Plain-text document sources

Start of Block

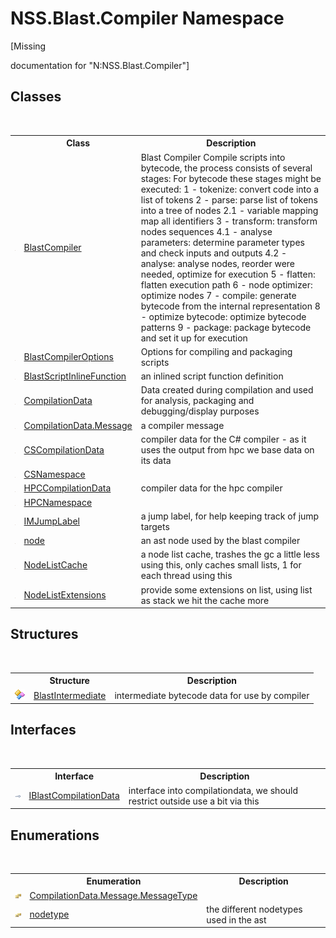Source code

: # NSS.Blast.Compiler Namespace
 

\[Missing <summary> documentation for "N:NSS.Blast.Compiler"\]


## Classes
&nbsp;<table><tr><th></th><th>Class</th><th>Description</th></tr><tr><td>![Public class](media/pubclass.gif "Public class")</td><td><a href="20a7b82b-c1ca-32fd-17a7-d5eb376d77ee">BlastCompiler</a></td><td>
Blast Compiler Compile scripts into bytecode, the process consists of several stages: For bytecode these stages might be executed: 1 - tokenize: convert code into a list of tokens 2 - parse: parse list of tokens into a tree of nodes 2.1 - variable mapping map all identifiers 3 - transform: transform nodes sequences 4.1 - analyse parameters: determine parameter types and check inputs and outputs 4.2 - analyse: analyse nodes, reorder were needed, optimize for execution 5 - flatten: flatten execution path 6 - node optimizer: optimize nodes 7 - compile: generate bytecode from the internal representation 8 - optimize bytecode: optimize bytecode patterns 9 - package: package bytecode and set it up for execution</td></tr><tr><td>![Public class](media/pubclass.gif "Public class")</td><td><a href="acd2f6cc-9dc8-39b3-7ff6-2a1a35ecce47">BlastCompilerOptions</a></td><td>
Options for compiling and packaging scripts</td></tr><tr><td>![Public class](media/pubclass.gif "Public class")</td><td><a href="3fbdacdd-dea0-1dcb-3082-313eb48e07f8">BlastScriptInlineFunction</a></td><td>
an inlined script function definition</td></tr><tr><td>![Public class](media/pubclass.gif "Public class")</td><td><a href="52667f7e-8dc6-6543-e265-fdc90d6834fa">CompilationData</a></td><td>
Data created during compilation and used for analysis, packaging and debugging/display purposes</td></tr><tr><td>![Public class](media/pubclass.gif "Public class")</td><td><a href="e67b54fe-fb86-7ae8-d46e-8efaf40ec157">CompilationData.Message</a></td><td>
a compiler message</td></tr><tr><td>![Public class](media/pubclass.gif "Public class")</td><td><a href="0c6307ba-1f61-647f-cfa4-6d7284dd5ec8">CSCompilationData</a></td><td>
compiler data for the C# compiler - as it uses the output from hpc we base data on its data</td></tr><tr><td>![Public class](media/pubclass.gif "Public class")</td><td><a href="e2aa1efe-4cdd-2d87-8a39-632f946b078a">CSNamespace</a></td><td /></tr><tr><td>![Public class](media/pubclass.gif "Public class")</td><td><a href="383f9bef-dc6b-ffde-7f1e-9c11fe9a9708">HPCCompilationData</a></td><td>
compiler data for the hpc compiler</td></tr><tr><td>![Public class](media/pubclass.gif "Public class")</td><td><a href="38a875bf-70f0-e536-aa61-8946763a62fb">HPCNamespace</a></td><td /></tr><tr><td>![Public class](media/pubclass.gif "Public class")</td><td><a href="00052b74-5ebe-2692-51cf-37db37010dd0">IMJumpLabel</a></td><td>
a jump label, for help keeping track of jump targets</td></tr><tr><td>![Public class](media/pubclass.gif "Public class")</td><td><a href="7dc9b7e9-64ad-f224-ae1a-4e6639739f56">node</a></td><td>
an ast node used by the blast compiler</td></tr><tr><td>![Public class](media/pubclass.gif "Public class")</td><td><a href="c366c26d-606f-fda5-9bab-5302c240799a">NodeListCache</a></td><td>
a node list cache, trashes the gc a little less using this, only caches small lists, 1 for each thread using this</td></tr><tr><td>![Public class](media/pubclass.gif "Public class")</td><td><a href="eac29d29-e73a-f80b-4118-bd5cd3dda230">NodeListExtensions</a></td><td>
provide some extensions on list, using list as stack we hit the cache more</td></tr></table>

## Structures
&nbsp;<table><tr><th></th><th>Structure</th><th>Description</th></tr><tr><td>![Public structure](media/pubstructure.gif "Public structure")</td><td><a href="32900304-967e-b7b4-7743-8a10dd78931b">BlastIntermediate</a></td><td>
intermediate bytecode data for use by compiler</td></tr></table>

## Interfaces
&nbsp;<table><tr><th></th><th>Interface</th><th>Description</th></tr><tr><td>![Public interface](media/pubinterface.gif "Public interface")</td><td><a href="d2afd70e-15cd-df6e-c1b9-6e1d3e9552bd">IBlastCompilationData</a></td><td>
interface into compilationdata, we should restrict outside use a bit via this</td></tr></table>

## Enumerations
&nbsp;<table><tr><th></th><th>Enumeration</th><th>Description</th></tr><tr><td>![Public enumeration](media/pubenumeration.gif "Public enumeration")</td><td><a href="ffd5cdd4-40dc-84d1-747d-40e06a699332">CompilationData.Message.MessageType</a></td><td /></tr><tr><td>![Public enumeration](media/pubenumeration.gif "Public enumeration")</td><td><a href="e28d8f32-0117-cb7b-5d31-0a3d9a5d6817">nodetype</a></td><td>
the different nodetypes used in the ast</td></tr></table>&nbsp;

End of Block

## Work instruction
Transcribe the records above verbatim. Do not carry over any picture.

## Reply to the exercise
Source code

: # NSS.Blast.Compiler Namespace
 

\[Missing <summary> documentation for "N:NSS.Blast.Compiler"\]


## Classes
&nbsp;<table><tr><th></th><th>Class</th><th>Description</th></tr><tr><td>![Public class](media/pubclass.gif "Public class")</td><td><a href="20a7b82b-c1ca-32fd-17a7-d5eb376d77ee">BlastCompiler</a></td><td>
Blast Compiler Compile scripts into bytecode, the process consists of several stages: For bytecode these stages might be executed: 1 - tokenize: convert code into a list of tokens 2 - parse: parse list of tokens into a tree of nodes 2.1 - variable mapping map all identifiers 3 - transform: transform nodes sequences 4.1 - analyse parameters: determine parameter types and check inputs and outputs 4.2 - analyse: analyse nodes, reorder were needed, optimize for execution 5 - flatten: flatten execution path 6 - node optimizer: optimize nodes 7 - compile: generate bytecode from the internal representation 8 - optimize bytecode: optimize bytecode patterns 9 - package: package bytecode and set it up for execution</td></tr><tr><td>![Public class](media/pubclass.gif "Public class")</td><td><a href="acd2f6cc-9dc8-39b3-7ff6-2a1a35ecce47">BlastCompilerOptions</a></td><td>
Options for compiling and packaging scripts</td></tr><tr><td>![Public class](media/pubclass.gif "Public class")</td><td><a href="3fbdacdd-dea0-1dcb-3082-313eb48e07f8">BlastScriptInlineFunction</a></td><td>
an inlined script function definition</td></tr><tr><td>![Public class](media/pubclass.gif "Public class")</td><td><a href="52667f7e-8dc6-6543-e265-fdc90d6834fa">CompilationData</a></td><td>
Data created during compilation and used for analysis, packaging and debugging/display purposes</td></tr><tr><td>![Public class](media/pubclass.gif "Public class")</td><td><a href="e67b54fe-fb86-7ae8-d46e-8efaf40ec157">CompilationData.Message</a></td><td>
a compiler message</td></tr><tr><td>![Public class](media/pubclass.gif "Public class")</td><td><a href="0c6307ba-1f61-647f-cfa4-6d7284dd5ec8">CSCompilationData</a></td><td>
compiler data for the C# compiler - as it uses the output from hpc we base data on its data</td></tr><tr><td>![Public class](media/pubclass.gif "Public class")</td><td><a href="e2aa1efe-4cdd-2d87-8a39-632f946b078a">CSNamespace</a></td><td /></tr><tr><td>![Public class](media/pubclass.gif "Public class")</td><td><a href="383f9bef-dc6b-ffde-7f1e-9c11fe9a9708">HPCCompilationData</a></td><td>
compiler data for the hpc compiler</td></tr><tr><td>![Public class](media/pubclass.gif "Public class")</td><td><a href="38a875bf-70f0-e536-aa61-8946763a62fb">HPCNamespace</a></td><td /></tr><tr><td>![Public class](media/pubclass.gif "Public class")</td><td><a href="00052b74-5ebe-2692-51cf-37db37010dd0">IMJumpLabel</a></td><td>
a jump label, for help keeping track of jump targets</td></tr><tr><td>![Public class](media/pubclass.gif "Public class")</td><td><a href="7dc9b7e9-64ad-f224-ae1a-4e6639739f56">node</a></td><td>
an ast node used by the blast compiler</td></tr><tr><td>![Public class](media/pubclass.gif "Public class")</td><td><a href="c366c26d-606f-fda5-9bab-5302c240799a">NodeListCache</a></td><td>
a node list cache, trashes the gc a little less using this, only caches small lists, 1 for each thread using this</td></tr><tr><td>![Public class](media/pubclass.gif "Public class")</td><td><a href="eac29d29-e73a-f80b-4118-bd5cd3dda230">NodeListExtensions</a></td><td>
provide some extensions on list, using list as stack we hit the cache more</td></tr></table>

## Structures
&nbsp;<table><tr><th></th><th>Structure</th><th>Description</th></tr><tr><td>![Public structure](media/pubstructure.gif "Public structure")</td><td><a href="32900304-967e-b7b4-7743-8a10dd78931b">BlastIntermediate</a></td><td>
intermediate bytecode data for use by compiler</td></tr></table>

## Interfaces
&nbsp;<table><tr><th></th><th>Interface</th><th>Description</th></tr><tr><td>![Public interface](media/pubinterface.gif "Public interface")</td><td><a href="d2afd70e-15cd-df6e-c1b9-6e1d3e9552bd">IBlastCompilationData</a></td><td>
interface into compilationdata, we should restrict outside use a bit via this</td></tr></table>

## Enumerations
&nbsp;<table><tr><th></th><th>Enumeration</th><th>Description</th></tr><tr><td>![Public enumeration](media/pubenumeration.gif "Public enumeration")</td><td><a href="ffd5cdd4-40dc-84d1-747d-40e06a699332">CompilationData.Message.MessageType</a></td><td /></tr><tr><td>![Public enumeration](media/pubenumeration.gif "Public enumeration")</td><td><a href="e28d8f32-0117-cb7b-5d31-0a3d9a5d6817">nodetype</a></td><td>
the different nodetypes used in the ast</td></tr></table>&nbsp;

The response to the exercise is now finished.